Fig. 2: Cryo-ET studies of minicells with and without pepD2M treatment.

a A representative square of a Quantifoil R 2/2 Holey carbon grid loaded with minicells. b A zoomed-in image of the red box in (a). Minicells could be in a hole or on the carbon film. c Two untreated minicells with an enlarged periplasm. d A tomographic slice of an untreated minicell. e A zoomed-in image of the blue box in (d). OM: outer membrane; PG: peptidoglycan; IM: inner membrane. f The average distance between the OM and PG is 10.7 ± 0.1 nm (mean ± standard deviation).
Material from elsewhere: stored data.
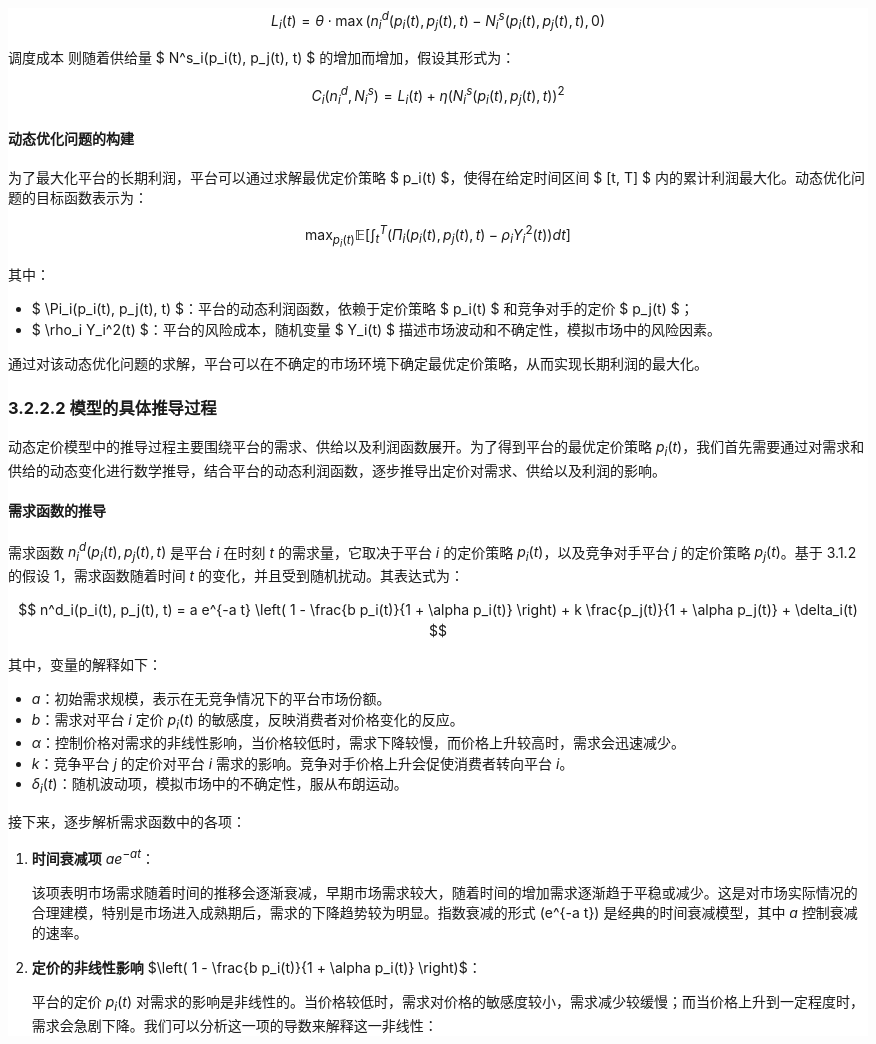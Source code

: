 $$
L_i(t) = \theta \cdot \max(n^d_i(p_i(t), p_j(t), t) - N^s_i(p_i(t), p_j(t), t), 0)
$$

调度成本 则随着供给量 $ N^s_i(p_i(t), p_j(t), t) $ 的增加而增加，假设其形式为：

$$
C_i(n^d_i, N^s_i) = L_i(t) + \eta \left( N^s_i(p_i(t), p_j(t), t) \right)^2
$$

#### 动态优化问题的构建

为了最大化平台的长期利润，平台可以通过求解最优定价策略 $ p_i(t) $，使得在给定时间区间 $ [t, T] $ 内的累计利润最大化。动态优化问题的目标函数表示为：

$$
\max_{p_i(t)} \mathbb{E} \left[ \int_t^T \left( \Pi_i(p_i(t), p_j(t), t) - \rho_i Y_i^2(t) \right) dt \right]
$$

其中：

- $ \Pi_i(p_i(t), p_j(t), t) $：平台的动态利润函数，依赖于定价策略 $ p_i(t) $ 和竞争对手的定价 $ p_j(t) $；
- $ \rho_i Y_i^2(t) $：平台的风险成本，随机变量 $ Y_i(t) $ 描述市场波动和不确定性，模拟市场中的风险因素。

通过对该动态优化问题的求解，平台可以在不确定的市场环境下确定最优定价策略，从而实现长期利润的最大化。

### 3.2.2.2 模型的具体推导过程

动态定价模型中的推导过程主要围绕平台的需求、供给以及利润函数展开。为了得到平台的最优定价策略 $p_i(t)$，我们首先需要通过对需求和供给的动态变化进行数学推导，结合平台的动态利润函数，逐步推导出定价对需求、供给以及利润的影响。

#### 需求函数的推导

需求函数 $n^d_i(p_i(t), p_j(t), t)$ 是平台 $i$ 在时刻 $t$ 的需求量，它取决于平台 $i$ 的定价策略 $p_i(t)$，以及竞争对手平台 $j$ 的定价策略 $p_j(t)$。基于 3.1.2 的假设 1，需求函数随着时间 $t$ 的变化，并且受到随机扰动。其表达式为：

$$
n^d_i(p_i(t), p_j(t), t) = a e^{-a t} \left( 1 - \frac{b p_i(t)}{1 + \alpha p_i(t)} \right) + k \frac{p_j(t)}{1 + \alpha p_j(t)} + \delta_i(t)
$$

其中，变量的解释如下：

- $a$：初始需求规模，表示在无竞争情况下的平台市场份额。
- $b$：需求对平台 $i$ 定价 $p_i(t)$ 的敏感度，反映消费者对价格变化的反应。
- $\alpha$：控制价格对需求的非线性影响，当价格较低时，需求下降较慢，而价格上升较高时，需求会迅速减少。
- $k$：竞争平台 $j$ 的定价对平台 $i$ 需求的影响。竞争对手价格上升会促使消费者转向平台 $i$。
- $\delta_i(t)$：随机波动项，模拟市场中的不确定性，服从布朗运动。

接下来，逐步解析需求函数中的各项：

1. **时间衰减项** $a e^{-a t}$：

   该项表明市场需求随着时间的推移会逐渐衰减，早期市场需求较大，随着时间的增加需求逐渐趋于平稳或减少。这是对市场实际情况的合理建模，特别是市场进入成熟期后，需求的下降趋势较为明显。指数衰减的形式 \(e^{-a t}\) 是经典的时间衰减模型，其中 $a$ 控制衰减的速率。

2. **定价的非线性影响** $\left( 1 - \frac{b p_i(t)}{1 + \alpha p_i(t)} \right)$：

   平台的定价 $p_i(t)$ 对需求的影响是非线性的。当价格较低时，需求对价格的敏感度较小，需求减少较缓慢；而当价格上升到一定程度时，需求会急剧下降。我们可以分析这一项的导数来解释这一非线性：
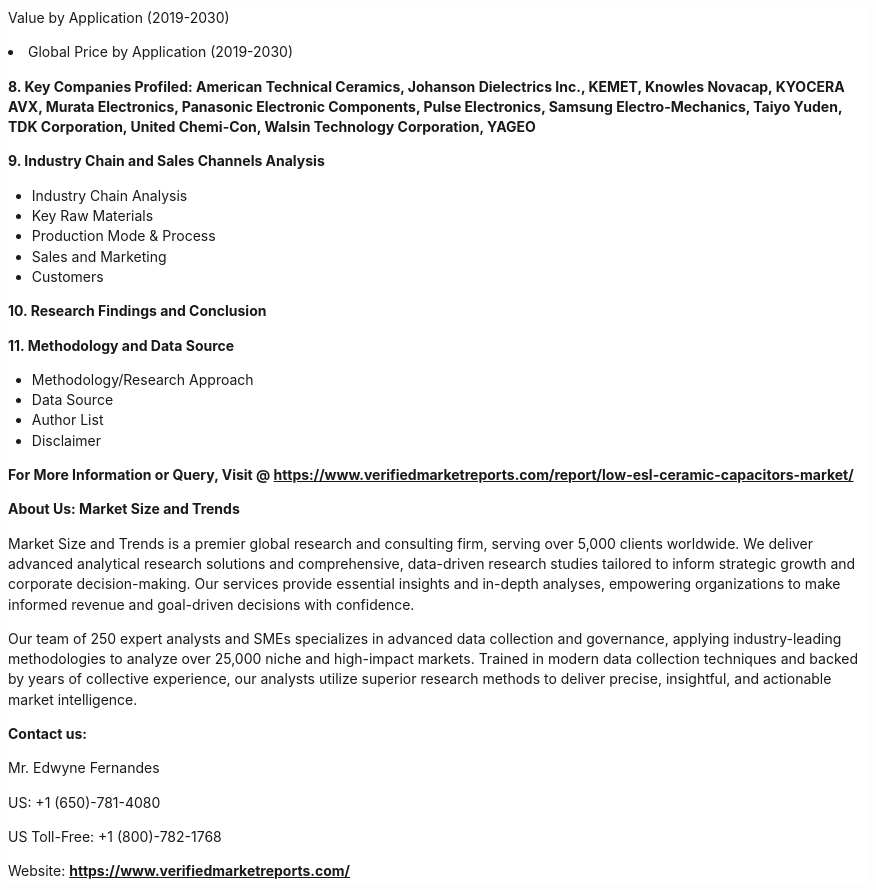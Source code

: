 Value by Application (2019-2030)</li><li>Global Price by Application (2019-2030)</li></ul><p><strong>8. Key Companies Profiled: American Technical Ceramics, Johanson Dielectrics Inc., KEMET, Knowles Novacap, KYOCERA AVX, Murata Electronics, Panasonic Electronic Components, Pulse Electronics, Samsung Electro-Mechanics, Taiyo Yuden, TDK Corporation, United Chemi-Con, Walsin Technology Corporation, YAGEO</strong></p><p><strong>9. Industry Chain and Sales Channels Analysis</strong></p><ul><li>Industry Chain Analysis</li><li>Key Raw Materials</li><li>Production Mode &amp; Process</li><li>Sales and Marketing</li><li>Customers</li></ul><p><strong>10. Research Findings and Conclusion</strong></p><p><strong>11. Methodology and Data Source</strong></p><ul><li>Methodology/Research Approach</li><li>Data Source</li><li>Author List</li><li>Disclaimer</li></ul></p><p><strong>For More Information or Query, Visit @ <a href="https://www.verifiedmarketreports.com/report/low-esl-ceramic-capacitors-market/">https://www.verifiedmarketreports.com/report/low-esl-ceramic-capacitors-market/</a></strong></p><p><strong>About Us: Market Size and Trends</strong></p><p>Market Size and Trends is a premier global research and consulting firm, serving over 5,000 clients worldwide. We deliver advanced analytical research solutions and comprehensive, data-driven research studies tailored to inform strategic growth and corporate decision-making. Our services provide essential insights and in-depth analyses, empowering organizations to make informed revenue and goal-driven decisions with confidence.</p><p>Our team of 250 expert analysts and SMEs specializes in advanced data collection and governance, applying industry-leading methodologies to analyze over 25,000 niche and high-impact markets. Trained in modern data collection techniques and backed by years of collective experience, our analysts utilize superior research methods to deliver precise, insightful, and actionable market intelligence.</p><p><strong>Contact us:</strong></p><p>Mr. Edwyne Fernandes</p><p>US: +1 (650)-781-4080</p><p>US Toll-Free: +1 (800)-782-1768</p><p>Website: <strong><a href="https://www.verifiedmarketreports.com/">https://www.verifiedmarketreports.com/</a></strong></p>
Eleven minicells were measured. Each minicell was measured twice at different locations. The plot is presented as 25th percentile, median, and 75th percentile, with Tukey whiskers representing ±1.5 × the interquartile range. g–l Tomographic slices of minicells treated with pepD2M to show examples of five morphological changes. g Change 1: pore formation (yellow arrow). h Change 2: shrunken cell (red arrow). i Chang 3: low-density membrane (blue arrow). j–l Change 4: lipid cluster (black arrowhead); Change 5: lipid cluster with cell residuals inside (white arrow). The scale bar represents 100 nm. The insets in g and h are the enlarged image from the box. IM: cyan; OM: violet. m Counts of changes 1‒5 after the treatment with different concentrations of pepD2M. n The proportion of Changes 1‒5 occurrence in 123 tomograms.